(REQUIRED ACTION) Search the entries for lines with the string "Google" and say how many there are, giving only the number.

(MATERIAL PROVIDED)
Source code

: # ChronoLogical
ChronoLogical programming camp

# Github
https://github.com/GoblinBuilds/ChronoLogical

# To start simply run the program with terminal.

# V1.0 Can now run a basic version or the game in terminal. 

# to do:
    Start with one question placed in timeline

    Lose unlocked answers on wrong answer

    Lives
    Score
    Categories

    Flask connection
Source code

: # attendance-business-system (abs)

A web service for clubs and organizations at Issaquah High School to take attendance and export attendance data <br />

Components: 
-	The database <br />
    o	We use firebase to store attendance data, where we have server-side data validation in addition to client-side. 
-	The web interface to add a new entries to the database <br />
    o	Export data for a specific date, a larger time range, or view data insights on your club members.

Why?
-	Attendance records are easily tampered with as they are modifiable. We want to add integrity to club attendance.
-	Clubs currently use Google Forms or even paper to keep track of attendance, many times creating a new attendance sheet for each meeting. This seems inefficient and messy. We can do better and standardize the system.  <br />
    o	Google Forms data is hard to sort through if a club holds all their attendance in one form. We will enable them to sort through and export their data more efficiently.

(RESULT FOR THIS TASK) 2